Showing posts with label OLAP workloads. Show all posts
Showing posts with label OLAP workloads. Show all posts

Wednesday 19 February 2020

Parallelism, what next?

This blog post is about the journey of parallelism in PostgreSQL till now and what is in store for the future.  Since PostgreSQL 9.6 where the first feature of parallel query has arrived, each release improves it.  Below is a brief overview of the parallel query features added in each release.

PG9.6 has added Parallel execution of sequential scans, joins, and aggregates.

PG10 has added (a) Support parallel B-tree index scans, (b) Support parallel bitmap heap scans, (c) Allow merge joins to be performed in parallel, (d) Allow non-correlated subqueries to be run in parallel, (e) Improve ability of parallel workers to return pre-sorted data and (f) Increase parallel query usage in procedural language functions.

PG11 has added (a) Allow parallel building of a btree index, (b) Allow hash joins to be performed in parallel using a shared hash table, (c) Allow parallelization of commands CREATE TABLE ... AS, SELECT INTO, and CREATE MATERIALIZED VIEW, (d) Allow UNION to run each SELECT in parallel if the individual SELECTs cannot be parallelized, (e) Allow partition scans to more efficiently use parallel workers, (f) Allow LIMIT to be passed to parallel workers, this allows workers to reduce returned results and use targeted index scans, (g) Allow single-evaluation queries, e.g.

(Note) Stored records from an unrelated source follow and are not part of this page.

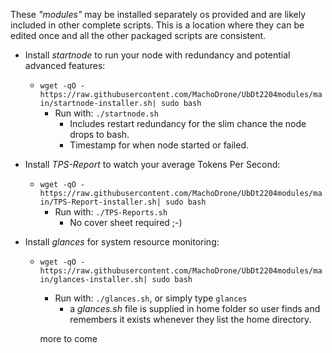 These *"modules"* may be installed separately os provided and are likely included in other complete scripts. This is a location where they can be edited once and all the other packaged scripts are consistent.
  
- Install *startnode* to run your node with redundancy and potential advanced features:
  - `wget -qO - https://raw.githubusercontent.com/MachoDrone/UbDt2204modules/main/startnode-installer.sh| sudo bash`
    - Run with: `./startnode.sh`
      - Includes restart redundancy for the slim chance the node drops to bash.
      - Timestamp for when node started or failed.
  
- Install *TPS-Report* to watch your average Tokens Per Second:
  - `wget -qO - https://raw.githubusercontent.com/MachoDrone/UbDt2204modules/main/TPS-Report-installer.sh| sudo bash`
    - Run with: `./TPS-Reports.sh`
      - No cover sheet required ;-)

- Install *glances* for system resource monitoring:
  - `wget -qO - https://raw.githubusercontent.com/MachoDrone/UbDt2204modules/main/glances-installer.sh| sudo bash`
    - Run with: `./glances.sh`, or simply type `glances`
      - a *glances.sh* file is supplied in home folder so user finds and remembers it exists whenever they list the home directory.
           
    more to come

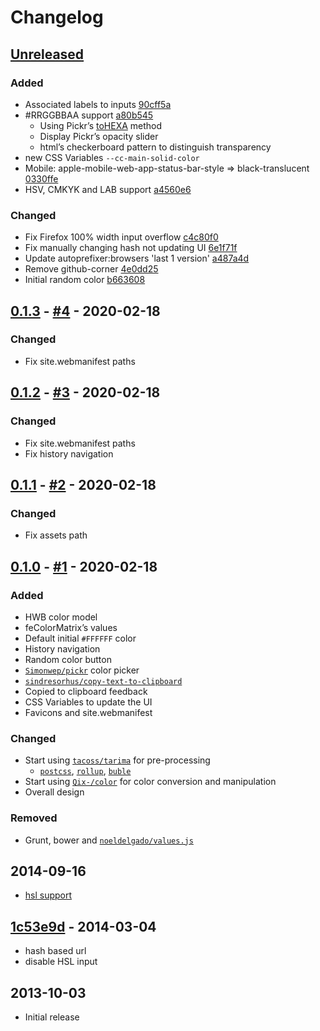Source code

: # Changelog

## [Unreleased]
### Added
- Associated labels to inputs [90cff5a](90cff5a)
- #RRGGBBAA support [a80b545](a80b545)
  - Using Pickr’s [toHEXA](https://github.com/Simonwep/pickr/blob/master/src/js/utils/hsvacolor.js#L39) method
  - Display Pickr’s opacity slider
  - html’s checkerboard pattern to distinguish transparency
- new CSS Variables `--cc-main-solid-color`
- Mobile: apple-mobile-web-app-status-bar-style => black-translucent [0330ffe](0330ffe)
- HSV, CMKYK and LAB support [a4560e6](a4560e6)

### Changed
- Fix Firefox 100% width input overflow [c4c80f0](c4c80f0)
- Fix manually changing hash not updating UI [6e1f71f](6e1f71f)
- Update autoprefixer:browsers 'last 1 version' [a487a4d](a487a4d)
- Remove github-corner [4e0dd25](4e0dd25)
- Initial random color [b663608](b663608)

## [0.1.3] - [#4](../../pull/4) - 2020-02-18
### Changed
- Fix site.webmanifest paths

## [0.1.2] - [#3](../../pull/3) - 2020-02-18
### Changed
- Fix site.webmanifest paths
- Fix history navigation

## [0.1.1] - [#2](../../pull/2) - 2020-02-18
### Changed
- Fix assets path

## [0.1.0] - [#1](../../pull/1) - 2020-02-18
### Added
- HWB color model
- feColorMatrix’s values
- Default initial `#FFFFFF` color
- History navigation
- Random color button
- [`Simonwep/pickr`](https://github.com/Simonwep/pickr) color picker
- [`sindresorhus/copy-text-to-clipboard`](https://github.com/sindresorhus/copy-text-to-clipboard)
- Copied to clipboard feedback
- CSS Variables to update the UI
- Favicons and site.webmanifest

### Changed
- Start using [`tacoss/tarima`](https://github.com/tacoss/tarima) for pre-processing
	- [`postcss`](https://github.com/postcss/postcss), [`rollup`](https://github.com/rollup/rollup), [`buble`](https://github.com/bublejs/buble)
- Start using [`Qix-/color`](https://github.com/Qix-/color) for color conversion and manipulation
- Overall design

### Removed
- Grunt, bower and [`noeldelgado/values.js`](https://github.com/noeldelgado/values.js)

## 2014-09-16
- [hsl support](10daf75e196ef6fb45dc78857a81309d2155cda6)

## [1c53e9d](https://github.com/noeldelgado/yacc/commit/1c53e9d2426c8e4fcd5ef9a062fc9baaca8039a5) - 2014-03-04
- hash based url
- disable HSL input

## 2013-10-03
- Initial release

[Unreleased]: https://github.com/noeldelgado/yacc/compare/v0.1.3...HEAD
[0.1.3]: https://github.com/noeldelgado/yacc/compare/v0.1.2...v0.1.3
[0.1.2]: https://github.com/noeldelgado/yacc/compare/v0.1.1...v0.1.2
[0.1.1]: https://github.com/noeldelgado/yacc/compare/v0.1.0...v0.1.1
[0.1.0]: https://github.com/noeldelgado/yacc/releases/tag/v0.1.0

WHERE clause aggregate queries, and functions in the target list to be parallelized.

PG12 has added Allow parallelized queries when in SERIALIZABLE isolation mode.

The progress for PG13 with respect to parallelism.  Some of the important advancements are:
(a) Parallel vacuum - This feature allows the vacuum to leverage multiple CPUs in order to process indexes.  This enables us to perform index vacuuming and index cleanup with background workers.  This adds a PARALLEL option to VACUUM command where the user can specify the number of workers that can be used to perform the command which is limited by the number of indexes on a table.  Specifying zero as a number of workers will disable parallelism.  For more information, see commit.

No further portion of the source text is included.